Today’s anatomy lesson
Kate Gordon, Senior Advisor to U.S. Secretary of Energy Jennifer Granholm, headlined our Future of Carbon Policy Forum on January 5th, addressing our capacity-crowd on the topic of “What the IIJA and IRA Means to Washington” (state, that is).
As our Legislature – currently in session – considers investments toward powering up a clean economy, it can leverage funds from the Biden Administration’s Department of Energy, and from the Infrastructure Investment & Jobs Act (IIJA), Inflation Reduction Act (IRA), and CHIPS & Science Act (CHIPS stands for “Creating Helpful Incentives to Produce Semiconductors”). Gordon likened the IIJA to the backbone of a clean economy, making “foundational investments in transportation, energy transmission, EV charging, broadband, grid reliability and resilience, clean energy demonstrations, and long-term investments in workforce and supply chain”. She called the IRA the lungs, giving oxygen to the economy with “tax credits to bring clean energy projects to speed and scale, major new loan authority, and a $27 billion Greenhouse Gas Reduction Fund”. And the brains? That’s the CHIPS & Science Act, which provides roughly $280 billion in new funding to boost domestic research and manufacturing of semiconductors in the United States. (Did you know? Washington ranks among the Top 10 states for semiconductor jobs and manufacturing facilities.)
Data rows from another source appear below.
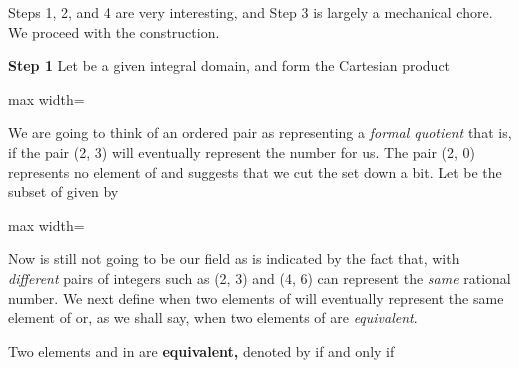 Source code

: \documentclass[11pt,oneside]{article}
\begin{document}
\begin{BookBody}



\noindent Steps 1, 2, and 4 are very interesting, and Step 3 is largely a mechanical chore. We proceed with the construction.

\textbf{Step 1} Let  be a given integral domain, and form the Cartesian product

\begin{center}\begin{adjustbox}{max width=\linewidth}\end{adjustbox}\end{center}

\noindent We are going to think of an ordered pair  as representing a\textit{ formal quotient}  that is, if  the pair (2, 3) will eventually represent the number  for us. The pair (2, 0) represents no element of  and suggests that we cut the set  down a bit. Let  be the subset of  given by

\begin{center}\begin{adjustbox}{max width=\linewidth}\end{adjustbox}\end{center}

\noindent Now  is still not going to be our field as is indicated by the fact that, with  \textit{different} pairs of integers such as (2, 3) and (4, 6) can represent the\textit{ same} rational number. We next define when two elements of  will eventually represent the same element of  or, as we shall say, when two elements of  are\textit{ equivalent}.

 Two elements  and  in  are\textbf{ equivalent,} denoted by  if and only if \BookEnd{\blacksquare}


\end{BookBody}
\end{document}
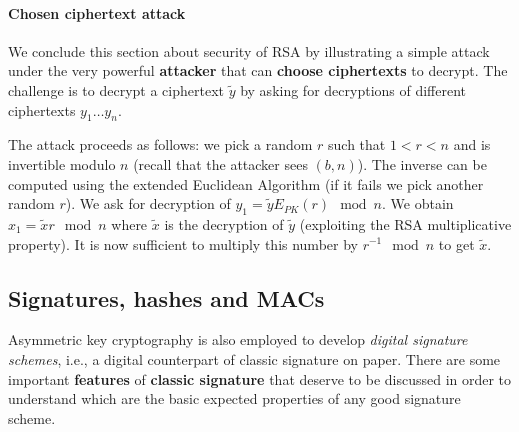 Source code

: \paragraph{Chosen ciphertext attack}
We conclude this section about security of RSA by illustrating a simple attack under the very powerful \textbf{attacker} that can \textbf{choose ciphertexts} to decrypt. The challenge is to decrypt a ciphertext $\tilde{y}$ by asking for decryptions of different ciphertexts ${y_1} \ldots {y_n}$. 

The attack proceeds as follows: we pick a random $r$ such that $1 < r < n$ and is invertible modulo $n$ (recall that the attacker sees $(b,n)$). The inverse can be computed using the extended Euclidean Algorithm (if it fails we pick another random $r$). We ask for decryption of $y_1 = \tilde{y} E_{PK}(r) \mod n$. We obtain $x_1 = \tilde{x} r \mod n$ where $\tilde{x}$ is the decryption of $\tilde{y}$ (exploiting the RSA multiplicative property). It is now sufficient to multiply this number by $r^{-1} \mod n$ to get $\tilde{x}$.


\subsection{Signatures, hashes and MACs}
Asymmetric key cryptography is also employed to develop \textit{digital signature schemes}, i.e., a digital counterpart of classic signature on paper. There are some important \textbf{features} of \textbf{classic signature} that deserve to be discussed in order to understand which are the basic expected properties of any good signature scheme.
The Department of Energy’s focus is on “place-based economic development anchors”. That is, investments in projects that can anchor broader economic growth, while delivering on five key priorities:
Click here to see Kate Gordon’s full slide deck.
Gordon described a “systems approach”, where Federal departments work in partnership with states, aligning on project objectives, locations, and budgets. Toward that end, Gordon highlighted the new Community Benefits Plan (CBP) requirement of all Department of Energy funding agreements. The CBP outlines how the applicant intends to achieve DOE’s priority areas of Justice40, Diversity, Equity, Access & Inclusion (DEIA) & Quality Jobs initiatives.
This “place-based, community-centered” systems approach lines up well with the direction Washington state is moving on climate policy and clean energy investments. As the legislative session continues, we’ll encourage lawmakers to add state-funded muscle to the body of clean economy programs coming from D.C.